George W. Perkins is a two time Golden Globe winning and multiple Emmy award nominated producer with over 20 years of experience in film and television.  He won the Producers' Guild of America award for Producer of the Year in Longform 2003 for Live from Baghdad.  Currently he is working as Executive Producer on the hit series Desperate Housewives on ABC. 
 
Charles Skouras

Charles Skouras has won two awards for Outstanding Directorial Achievement from the Directors Guild of America as Unit Production Manager on the Director's team: Movies for Television - Live From Baghdad in 2003, and Dramatic Specials - Don King: Only in America in 1998.  He has over 20 years of experience in film and television and is currently working as Producer on the hit series Desperate Housewives on ABC.
 
 
  
Mark Snyder

Mark Snyder is a member of the faculty in psychology at the University of Minnesota, where he holds the McKnight Presidential Chair in Psychology and is the founding Director of the Center for the Study of the Individual and Society.

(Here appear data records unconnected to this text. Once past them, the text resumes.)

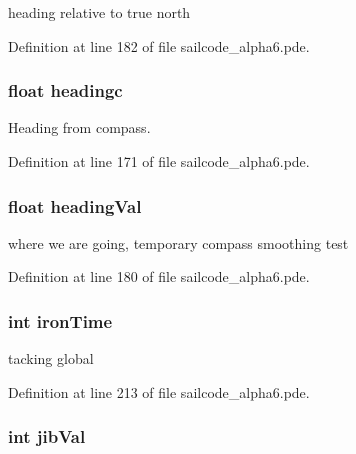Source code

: heading relative to true north 



\-Definition at line 182 of file sailcode\-\_\-alpha6.\-pde.

\hypertarget{group__group1_ga4736792191ccbbbb7b3d6933a3302336}{
\subsubsection[{headingc}]{\setlength{\rightskip}{0pt plus 5cm}float {\bf headingc}}}
\label{group__group1_ga4736792191ccbbbb7b3d6933a3302336}


\-Heading from compass. 



\-Definition at line 171 of file sailcode\-\_\-alpha6.\-pde.

\hypertarget{group__group1_ga8d6cfa64e358c393d2d13c5a9803e052}{
\subsubsection[{heading\-Val}]{\setlength{\rightskip}{0pt plus 5cm}float {\bf heading\-Val}}}
\label{group__group1_ga8d6cfa64e358c393d2d13c5a9803e052}


where we are going, temporary compass smoothing test 



\-Definition at line 180 of file sailcode\-\_\-alpha6.\-pde.

\hypertarget{group__group1_ga332365589e9af9d8ec4d1c5663034132}{
\subsubsection[{iron\-Time}]{\setlength{\rightskip}{0pt plus 5cm}int {\bf iron\-Time}}}
\label{group__group1_ga332365589e9af9d8ec4d1c5663034132}


tacking global 



\-Definition at line 213 of file sailcode\-\_\-alpha6.\-pde.

\hypertarget{group__group1_ga1fee0a7eb4ae243dcc5afe20f508990e}{
\subsubsection[{jib\-Val}]{\setlength{\rightskip}{0pt plus 5cm}int {\bf jib\-Val}}}
\label{group__group1_ga1fee0a7eb4ae243dcc5afe20f508990e}


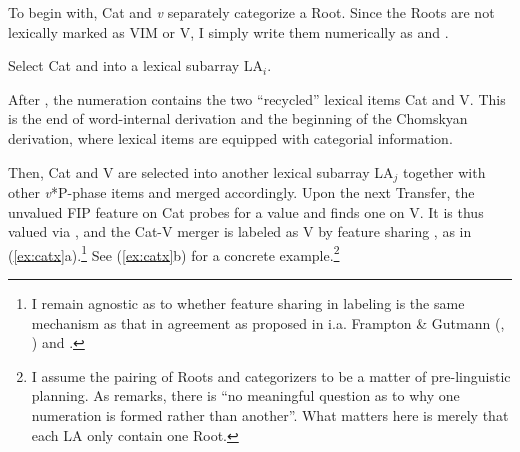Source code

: \documentclass[output=paper]{langsci/langscibook}
\begin{document}
To begin with, Cat and {\em v} separately categorize a Root. Since the Roots
are not lexically marked as \gls{VIM} or V, I simply write them numerically as
{} and {}.

\ea\label{ex:catv}
\ea
{Select Cat and {} into a lexical subarray LA$_i$.}
\z
\z

\noindent After , the numeration contains the two ``recycled''
lexical items Cat\textsubscript{\textsurd} and V\textsubscript{\textsurd}. This
is the end of word-internal derivation and the beginning of the Chomskyan
derivation, where lexical items are equipped with categorial information.

Then, Cat\textsubscript{\textsurd} and V\textsubscript{\textsurd} are selected
into another lexical subarray LA$_j$ together with other {\em v}*P-phase items
and merged accordingly. Upon the next Transfer, the unvalued \gls{FIP} feature on Cat
probes for a value and finds one on V. It is thus valued via , and the
Cat\textsubscript{\textsurd}-V\textsubscript{\textsurd} merger is labeled as V
by feature sharing \citep{Chomsky2013}, as in (\ref{ex:catx}a).\footnote{I
remain agnostic as to whether feature sharing in labeling is the same mechanism
as that in agreement as proposed in i.a. Frampton {\&} Gutmann
(\citeyear{FramptonGutmann2000}, \citeyear{FramptonGutmann2006}) and
\citet{HaugNikitina2016}.} See (\ref{ex:catx}b) for a concrete
example.\footnote{I assume the pairing of Roots and categorizers to be a matter
of pre-linguistic planning. As \citet[227]{Chomsky1995} remarks, there is ``no
meaningful question as to why one numeration is formed rather than another''.
What matters here is merely that each LA only contain one Root.}
\end{document}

He received his B. A. from McGill University in 1968 and his Ph.D. from Stanford University in 1972. His research interests include theoretical and empirical issues associated with the motivational foundations of individual and collective behavior, and the applications of basic theory and research in personality and social psychology to addressing practical problems confronting society. Among Dr. Snyder's honors and awards are the Society for Personality and Social Psychology’s Donald T. Campbell Award for Distinguished Contributions in Social Psychology (2004), the Gordon Allport Intergroup Relations Prize of the Society for the Psychological Study of Social Issues (2006), and the Lifetime Career Award of the International Society for Self and Identity (2007). Dr. Snyder is a Fellow of the American Psychological Association (since 1978) and the American Psychological Society (since 1988).He has served as President of the Society for Personality and Social Psychology, on the Board of Directors of the American Psychological Society, and the Council of the Society for the Psychological Study of Social Issues. He is also the author of the book, Public Appearances/Private Realities: The Psychology of Self-Monitoring and co-editor of the volumes Cooperation in Modern Society: Promoting the Welfare of Communities, States, and Organizations and Cooperation in Society: Fostering Community Action and Civic Participation, and Cooperation: The Political Psychology of Effective Human Interaction.
   

 

Janet Walker 
Janet Walker is Professor and former chair of the Department of Film and Media Studies at the University of California, Santa Barbara, where she is
also affiliated with the Women's Studies Program. Her research has been supported by the American Council of Learned Societies and the National
Endowment for the Humanities, and she is the recipient of a Distinguished Teaching Award from UCSB. Walker's essays have been published as book
chapters and in journals including SCREEN, SIGNS, WIDE ANGLE, and CAMERA OBSCURA, and she is the author or editor of COUCHING RESISTANCE: WOMEN, FILM, AND PSYCHOANALYTIC PSYCHIATRY (Minnesota University Press, 1993), FEMINISM AND DOCUMENTARY (co-edited with Diane Waldman; Minnesota University Press, 1999), and WESTERNS: FILMS THROUGH HISTORY (Routledge, 2001). Documentary film is a primary area of specialization for Walker and her most recent book, TRAUMA CINEMA: DOCUMENTING INCEST AND THE HOLOCAUST (University of California Press, 2005), concerns the nonfiction filmic representation of catastrophic past events. She is currently Project Director of Video Portraits of Survival, a series of expressive documentary shorts about residents of Santa Barbara who are survivors and refugees of the Holocaust.